Your signature has field MDP and in it a stricter doc MDP value. Thus you have to check whether there are any incremental updates after the signed revision, and if there are, whether they contain disallowed changes to the document content.
I might have forgotten some checks...
How do I check if incremental updates have been made to the PDF since the signer signed the document? I know with each incremental update a new trailer and xref entry is added, but how do I know which ones were part of the original content when signed and which ones have been aded since then?
Ah, ok, I see I have to change the description of verification step 1 above, Check whether the ByteRange entry describes the whole file except the Contents value. Actually you have to check whether the complete range from the start of the file to the end of the higher byte range part constitute a valid PDF file containing the signature (and, of course, that the byte range gap is the Contents value).
If the actual PDF is larger, you can assume that the originally signed PDF is the identified starting section and that everything thereafter are incremental updates to the signed file.
And how did you conclude that the hashing algorithm here is SHA1? Doesn't the reference dictionary mention MD5? The subfilter is adbe.pkcs7.detached, how do you know that the hashing algo is not, for example, SHA256? If it was adbe.pkcs7.sha1, I would understand.
Yes, the reference dictionary mentions MD5 but this has nothing to do with the byte range signature. It refers to the object digest which is deprecated (see answer to 2. and 4. above) and for which the only description for its calculation is known to contain significant errors anyways (see answer to 5. above).
As mentioned above in verification step 2, you have to parse this PKCS#7 container and determine the hash algorithm. At the bottom of page 738 of the reference you'll read that "the PKCS#7 object must conform to the PKCS#7 specification in Internet RFC 2315." You can find this RFC here. The newer ISO norms instead reference the Cryptographic Message Syntax (CMS) according to RFC 3852 or RFC 5652 instead which reflect the further development stages of PKCS#7 containers.

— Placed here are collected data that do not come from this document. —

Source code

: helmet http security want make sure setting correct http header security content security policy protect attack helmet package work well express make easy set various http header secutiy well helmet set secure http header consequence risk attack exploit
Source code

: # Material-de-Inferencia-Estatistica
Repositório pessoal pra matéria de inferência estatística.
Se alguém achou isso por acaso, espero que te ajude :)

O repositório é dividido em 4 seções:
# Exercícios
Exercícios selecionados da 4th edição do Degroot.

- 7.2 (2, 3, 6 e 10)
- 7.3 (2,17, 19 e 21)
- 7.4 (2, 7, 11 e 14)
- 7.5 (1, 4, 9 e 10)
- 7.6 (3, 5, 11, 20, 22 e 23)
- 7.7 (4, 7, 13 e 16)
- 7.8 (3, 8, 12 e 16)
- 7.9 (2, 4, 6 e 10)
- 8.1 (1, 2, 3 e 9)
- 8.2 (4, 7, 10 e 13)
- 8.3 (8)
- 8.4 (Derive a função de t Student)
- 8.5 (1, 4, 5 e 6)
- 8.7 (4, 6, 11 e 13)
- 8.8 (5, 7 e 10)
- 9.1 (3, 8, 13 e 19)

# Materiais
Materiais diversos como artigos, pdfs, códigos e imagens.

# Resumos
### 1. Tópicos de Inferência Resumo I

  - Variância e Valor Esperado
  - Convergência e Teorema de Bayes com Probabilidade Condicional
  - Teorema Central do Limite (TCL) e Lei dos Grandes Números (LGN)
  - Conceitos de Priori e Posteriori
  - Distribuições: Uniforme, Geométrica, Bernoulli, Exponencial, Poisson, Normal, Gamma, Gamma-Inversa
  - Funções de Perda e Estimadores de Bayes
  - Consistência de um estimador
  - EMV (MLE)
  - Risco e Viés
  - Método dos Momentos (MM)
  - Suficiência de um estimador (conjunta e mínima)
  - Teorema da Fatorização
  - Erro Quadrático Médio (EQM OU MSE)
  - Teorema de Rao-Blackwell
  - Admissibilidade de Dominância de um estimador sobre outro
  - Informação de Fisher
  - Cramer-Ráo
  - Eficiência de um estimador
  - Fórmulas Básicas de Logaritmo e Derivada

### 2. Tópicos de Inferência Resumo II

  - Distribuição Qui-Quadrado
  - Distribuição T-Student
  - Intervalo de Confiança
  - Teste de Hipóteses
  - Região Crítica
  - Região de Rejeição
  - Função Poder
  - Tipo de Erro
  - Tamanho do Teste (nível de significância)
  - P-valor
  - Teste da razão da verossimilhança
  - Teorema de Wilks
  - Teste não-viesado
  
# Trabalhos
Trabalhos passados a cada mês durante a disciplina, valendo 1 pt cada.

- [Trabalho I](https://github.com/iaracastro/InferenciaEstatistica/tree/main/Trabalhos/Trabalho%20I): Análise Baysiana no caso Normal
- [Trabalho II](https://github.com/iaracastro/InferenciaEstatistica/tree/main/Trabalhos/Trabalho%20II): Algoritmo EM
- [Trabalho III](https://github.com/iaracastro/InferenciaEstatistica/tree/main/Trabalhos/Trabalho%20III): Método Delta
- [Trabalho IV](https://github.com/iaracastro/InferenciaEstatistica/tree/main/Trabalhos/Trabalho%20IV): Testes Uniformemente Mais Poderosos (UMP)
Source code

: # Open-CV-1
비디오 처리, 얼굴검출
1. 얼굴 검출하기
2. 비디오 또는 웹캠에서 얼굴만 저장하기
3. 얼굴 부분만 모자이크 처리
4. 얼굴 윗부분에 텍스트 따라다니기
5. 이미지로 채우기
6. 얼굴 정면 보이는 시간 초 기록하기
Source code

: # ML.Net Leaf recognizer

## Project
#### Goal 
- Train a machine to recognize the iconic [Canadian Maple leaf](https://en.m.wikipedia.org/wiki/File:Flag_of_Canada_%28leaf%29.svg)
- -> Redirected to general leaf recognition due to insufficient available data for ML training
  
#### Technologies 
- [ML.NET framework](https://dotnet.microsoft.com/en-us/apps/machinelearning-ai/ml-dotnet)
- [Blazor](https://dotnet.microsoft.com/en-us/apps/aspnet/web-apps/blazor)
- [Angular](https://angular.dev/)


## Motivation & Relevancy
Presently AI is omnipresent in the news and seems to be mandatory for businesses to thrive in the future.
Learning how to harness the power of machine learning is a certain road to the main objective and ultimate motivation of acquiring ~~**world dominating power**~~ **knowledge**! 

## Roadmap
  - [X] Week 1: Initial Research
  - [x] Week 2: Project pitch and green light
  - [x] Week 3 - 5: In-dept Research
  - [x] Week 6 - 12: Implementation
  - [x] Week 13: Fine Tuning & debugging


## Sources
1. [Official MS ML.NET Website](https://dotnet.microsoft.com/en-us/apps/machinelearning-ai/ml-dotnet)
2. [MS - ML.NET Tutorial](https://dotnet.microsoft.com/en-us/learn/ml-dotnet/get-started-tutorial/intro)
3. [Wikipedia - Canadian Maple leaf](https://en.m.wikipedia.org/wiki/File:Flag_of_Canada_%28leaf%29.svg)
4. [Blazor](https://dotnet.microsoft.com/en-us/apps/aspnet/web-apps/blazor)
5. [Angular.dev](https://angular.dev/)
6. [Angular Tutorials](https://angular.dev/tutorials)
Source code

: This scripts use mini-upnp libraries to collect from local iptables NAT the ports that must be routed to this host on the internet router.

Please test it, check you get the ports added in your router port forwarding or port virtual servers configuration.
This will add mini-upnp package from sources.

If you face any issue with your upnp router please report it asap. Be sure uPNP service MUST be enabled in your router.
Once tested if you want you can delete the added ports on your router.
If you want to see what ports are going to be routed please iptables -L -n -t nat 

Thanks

When you extract the signature container and analyze its structure according to the RFCs mentioned above, you'll find that its SignerInfo
part (parsed using an ASN.1 dump utility) starts like this:
3867 6086: . . . . SEQUENCE {
3871 1: . . . . . INTEGER 1
3874 75: . . . . . SEQUENCE {
3876 69: . . . . . . SEQUENCE {
3878 11: . . . . . . . SET {
3880 9: . . . . . . . . SEQUENCE {
3882 3: . . . . . . . . . OBJECT IDENTIFIER countryName (2 5 4 6)
: . . . . . . . . . . (X.520 DN component)
3887 2: . . . . . . . . . PrintableString 'US'
: . . . . . . . . . }
: . . . . . . . . }
3891 22: . . . . . . . SET {
3893 20: . . . . . . . . SEQUENCE {
3895 3: . . . . . . . . . OBJECT IDENTIFIER organizationName (2 5 4 10)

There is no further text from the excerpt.